As I understand it, ptxas (the device assembler) only outputs a register count on code which it links. Standalone __device__ functions are not linked by the assembler, they are only compiled. Therefore, the assembler won't emit a register count value for device functions. I don't believe there is a workaround for this.

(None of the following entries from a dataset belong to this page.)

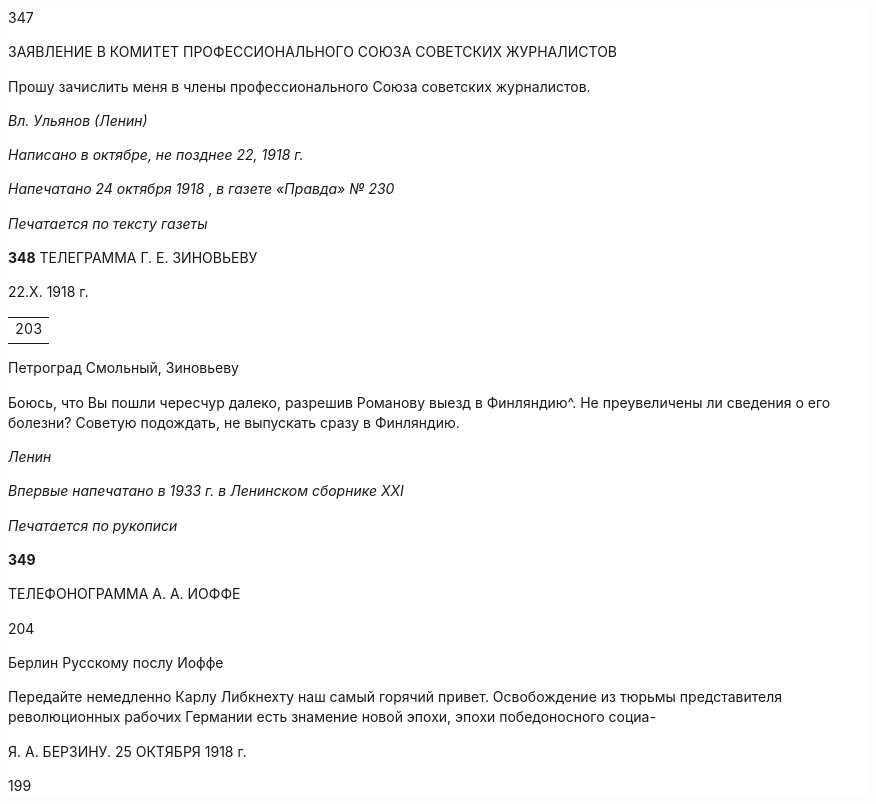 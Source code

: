   

347

ЗАЯВЛЕНИЕ В КОМИТЕТ ПРОФЕССИОНАЛЬНОГО СОЮЗА СОВЕТСКИХ ЖУРНАЛИСТОВ

Прошу зачислить меня в члены профессионального Союза советских журналистов.

_Вл. Ульянов (Ленин)_

  

_Написано в октябре,_ _не позднее 22, 1918 г._

_Напечатано 24 октября 1918_ , _в газете «Правда» № 230_

  

_Печатается по тексту газеты_

  

**348** ТЕЛЕГРАММА Г. Е. ЗИНОВЬЕВУ

22.Х. 1918 г.

|   |
|---|
|203|

Петроград Смольный, Зиновьеву

Боюсь, что Вы пошли чересчур далеко, разрешив Романову выезд в Финляндию^. Не преувеличены ли сведения о его болезни? Советую подождать, не выпускать сразу в Финляндию.

_Ленин_

  

_Впервые напечатано в 1933 г. в Ленинском сборнике_ _XXI_

  

_Печатается по рукописи_

  

**349**

  

ТЕЛЕФОНОГРАММА А. А. ИОФФЕ

  

204

  

Берлин Русскому послу Иоффе

Передайте немедленно Карлу Либкнехту наш самый горячий привет. Освобождение из тюрьмы представителя революционных рабочих Германии есть знамение новой эпо­хи, эпохи победоносного социа-

  

Я. А. БЕРЗИНУ. 25 ОКТЯБРЯ 1918 г.

  

199
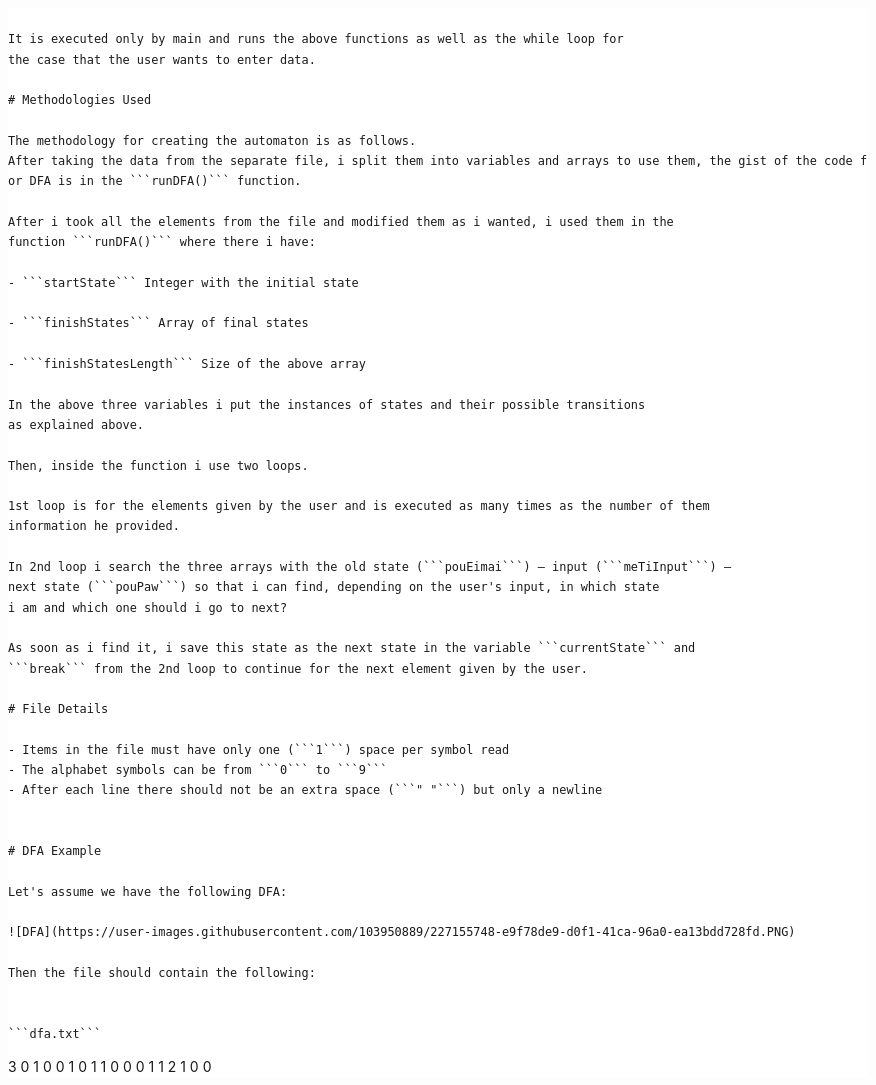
 ```

It is executed only by main and runs the above functions as well as the while loop for 
the case that the user wants to enter data.

# Methodologies Used

The methodology for creating the automaton is as follows.
After taking the data from the separate file, i split them into variables and arrays to use them, the gist of the code for DFA is in the ```runDFA()``` function.

After i took all the elements from the file and modified them as i wanted, i used them in the
function ```runDFA()``` where there i have:

- ```startState``` Integer with the initial state

- ```finishStates``` Array of final states

- ```finishStatesLength``` Size of the above array

In the above three variables i put the instances of states and their possible transitions
as explained above.

Then, inside the function i use two loops.

1st loop is for the elements given by the user and is executed as many times as the number of them
information he provided.

In 2nd loop i search the three arrays with the old state (```pouEimai```) – input (```meTiInput```) –
next state (```pouPaw```) so that i can find, depending on the user's input, in which state
i am and which one should i go to next?

As soon as i find it, i save this state as the next state in the variable ```currentState``` and
```break``` from the 2nd loop to continue for the next element given by the user.

# File Details

- Items in the file must have only one (```1```) space per symbol read
- The alphabet symbols can be from ```0``` to ```9```
- After each line there should not be an extra space (```" "```) but only a newline


# DFA Example

Let's assume we have the following DFA:

![DFA](https://user-images.githubusercontent.com/103950889/227155748-e9f78de9-d0f1-41ca-96a0-ea13bdd728fd.PNG)

Then the file should contain the following:


```dfa.txt```

```
3
0 1
0
0 1
0 1 1
0 0 0
1 1 2
1 0 0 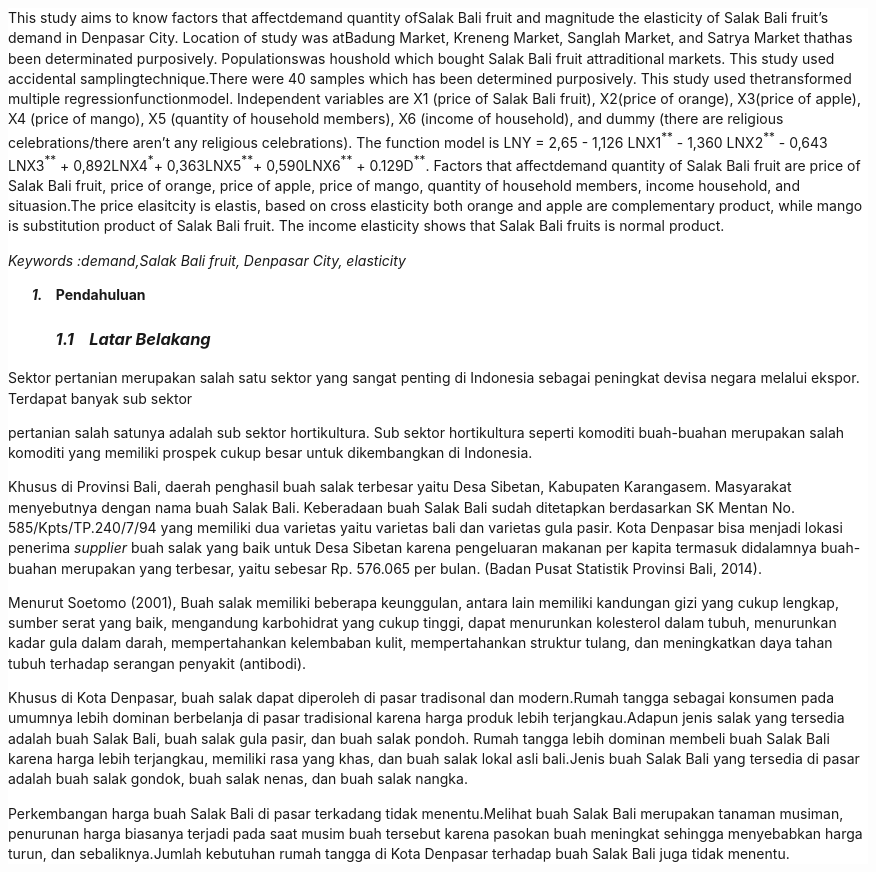 <p><span class="font9">This study aims to know factors that affectdemand quantity ofSalak Bali fruit and magnitude the elasticity of Salak Bali fruit’s demand in Denpasar City. Location of study was atBadung Market, Kreneng Market, Sanglah Market, and Satrya Market thathas been determinated purposively. Populationswas houshold which bought Salak Bali fruit attraditional markets. This study used accidental samplingtechnique.There were 40 samples which has been determined purposively. This study used thetransformed multiple regressionfunctionmodel. Independent variables are X</span><span class="font6">1 </span><span class="font9">(price of Salak Bali fruit), X</span><span class="font6">2</span><span class="font9">(price of orange), X</span><span class="font6">3</span><span class="font9">(price of apple), X</span><span class="font6">4 </span><span class="font9">(price of mango), X</span><span class="font6">5 </span><span class="font9">(quantity of household members), X</span><span class="font6">6 </span><span class="font9">(income of household), and dummy (there are religious celebrations/there aren’t any religious celebrations). The function model is LNY = 2,65 - 1,126 LNX</span><span class="font6">1</span><span class="font8"><sup>**</sup> </span><span class="font9">- 1,360 LNX</span><span class="font6">2</span><span class="font8"><sup>**</sup> </span><span class="font9">- 0,643 LNX</span><span class="font6">3</span><span class="font8"><sup>**</sup> </span><span class="font9">+ 0,892LNX</span><span class="font6">4</span><span class="font8"><sup>*</sup></span><span class="font9">+ 0,363LNX</span><span class="font6">5</span><span class="font8"><sup>**</sup></span><span class="font9">+ 0,590LNX</span><span class="font6">6</span><span class="font8"><sup>**</sup> </span><span class="font9">+ 0.129D</span><span class="font8"><sup>**</sup></span><span class="font9">. Factors that affectdemand quantity of Salak Bali fruit are price of Salak Bali fruit, price of orange, price of apple, price of mango, quantity of household members, income household, and situasion.The price elasitcity is elastis, based on cross elasticity both orange and apple are complementary product, while mango is substitution product of Salak Bali fruit. The income elasticity shows that Salak Bali fruits is normal product.</span></p>
<p><span class="font9" style="font-style:italic;">Keywords :demand,Salak Bali fruit, Denpasar City, elasticity</span></p>
<ul style="list-style:none;"><li>
<p><span class="font9" style="font-weight:bold;font-style:italic;">1.</span><span class="font9" style="font-weight:bold;"> &nbsp;&nbsp;&nbsp;Pendahuluan</span></p>
<ul style="list-style:none;">
<li>
<h3><a name="bookmark3"></a><span class="font9" style="font-weight:bold;font-style:italic;"><a name="bookmark4"></a>1.1 &nbsp;&nbsp;&nbsp;Latar Belakang</span></h3></li></ul></li></ul>
<p><span class="font9">Sektor pertanian merupakan salah satu sektor yang sangat penting di Indonesia sebagai peningkat devisa negara melalui ekspor. Terdapat banyak sub sektor</span></p>
<p><span class="font9">pertanian salah satunya adalah sub sektor hortikultura. Sub sektor hortikultura seperti komoditi buah-buahan merupakan salah komoditi yang memiliki prospek cukup besar untuk dikembangkan di Indonesia.</span></p>
<p><span class="font9">Khusus di Provinsi Bali, daerah penghasil buah salak terbesar yaitu Desa Sibetan, Kabupaten Karangasem. Masyarakat menyebutnya dengan nama buah Salak Bali. Keberadaan buah Salak Bali sudah ditetapkan berdasarkan SK Mentan No. 585/Kpts/TP.240/7/94 yang memiliki dua varietas yaitu varietas bali dan varietas gula pasir. Kota Denpasar bisa menjadi lokasi penerima </span><span class="font9" style="font-style:italic;">supplier</span><span class="font9"> buah salak yang baik untuk Desa Sibetan karena pengeluaran makanan per kapita termasuk didalamnya buah-buahan merupakan yang terbesar, yaitu sebesar Rp. 576.065 per bulan. (Badan Pusat Statistik Provinsi Bali, 2014).</span></p>
<p><span class="font9">Menurut Soetomo (2001), Buah salak memiliki beberapa keunggulan, antara lain memiliki kandungan gizi yang cukup lengkap, sumber serat yang baik, mengandung karbohidrat yang cukup tinggi, dapat menurunkan kolesterol dalam tubuh, menurunkan kadar gula dalam darah, mempertahankan kelembaban kulit, mempertahankan struktur tulang, dan meningkatkan daya tahan tubuh terhadap serangan penyakit (antibodi).</span></p>
<p><span class="font9">Khusus di Kota Denpasar, buah salak dapat diperoleh di pasar tradisonal dan modern.Rumah tangga sebagai konsumen pada umumnya lebih dominan berbelanja di pasar tradisional karena harga produk lebih terjangkau.Adapun jenis salak yang tersedia adalah buah Salak Bali, buah salak gula pasir, dan buah salak pondoh. Rumah tangga lebih dominan membeli buah Salak Bali karena harga lebih terjangkau, memiliki rasa yang khas, dan buah salak lokal asli bali.Jenis buah Salak Bali yang tersedia di pasar adalah buah salak gondok, buah salak nenas, dan buah salak nangka.</span></p>
<p><span class="font9">Perkembangan harga buah Salak Bali di pasar terkadang tidak menentu.Melihat buah Salak Bali merupakan tanaman musiman, penurunan harga biasanya terjadi pada saat musim buah tersebut karena pasokan buah meningkat sehingga menyebabkan harga turun, dan sebaliknya.Jumlah kebutuhan rumah tangga di Kota Denpasar terhadap buah Salak Bali juga tidak menentu.</span></p>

However, it is still possible to get the register footprint of a __device__ function by dumping the elf data from the assembler output using cuobjdump. You can do this as follows:
$ cat vdot.cu
__device__ __noinline__ float vdot(float v1, float v2) {
return (v1 * v2);
}
__device__ __noinline__ float vdot(float2 v1, float2 v2) {
return (v1.x * v2.x) + (v1.y * v2.y);
}
__device__ __noinline__ float vdot(float4 v1, float4 v2) {
return (v1.x * v2.x) + (v1.y * v2.y) + (v1.z * v2.z) + (v1.w * v2.w);
}
$ nvcc -std=c++11 -arch=sm_52 -dc -Xptxas="-v" vdot.cu
ptxas info : 0 bytes gmem
ptxas info : Function properties for cudaDeviceGetAttribute
0 bytes stack frame, 0 bytes spill stores, 0 bytes spill loads
ptxas info : Function properties for _Z4vdotff
0 bytes stack frame, 0 bytes spill stores, 0 bytes spill loads
ptxas info : Function properties for cudaOccupancyMaxActiveBlocksPerMultiprocessor
0 bytes stack frame, 0 bytes spill stores, 0 bytes spill loads
ptxas info : Function properties for _Z4vdot6float4S_
0 bytes stack frame, 0 bytes spill stores, 0 bytes spill loads
ptxas info : Function properties for cudaMalloc
0 bytes stack frame, 0 bytes spill stores, 0 bytes spill loads
ptxas info : Function properties for cudaGetDevice
0 bytes stack frame, 0 bytes spill stores, 0 bytes spill loads
ptxas info : Function properties for _Z4vdot6float2S_
0 bytes stack frame, 0 bytes spill stores, 0 bytes spill loads
ptxas info : Function properties for cudaOccupancyMaxActiveBlocksPerMultiprocessorWithFlags
0 bytes stack frame, 0 bytes spill stores, 0 bytes spill loads
ptxas info : Function properties for cudaFuncGetAttributes
0 bytes stack frame, 0 bytes spill stores, 0 bytes spill loads
Here we have a separately compiled set of three __device__ functions in a device object file. Running cuobjdump on it will emit a lot of output, but in it you will get a register count for each function:
$ cuobjdump -elf ./vdot.o
Fatbin elf code:
================
arch = sm_52
code version = [1,7]
producer = cuda
host = linux
compile_size = 64bit
compressed
<---Snipped--->
.text._Z4vdotff
bar = 0 reg = 6 lmem=0 smem=0
0xfec007f1 0x001fc000 0x00570003 0x5c980780
0x00470000 0x5c980780 0x00370004 0x5c680000
0xffe007ff 0x001f8000 0x0007000f 0xe3200000
0xff87000f 0xe2400fff 0x00070f00 0x50b00000
In the second line of the output for the device function dot(float, float) you can see the function uses 6 registers. This is the only way I am aware of to examine device function register footprints.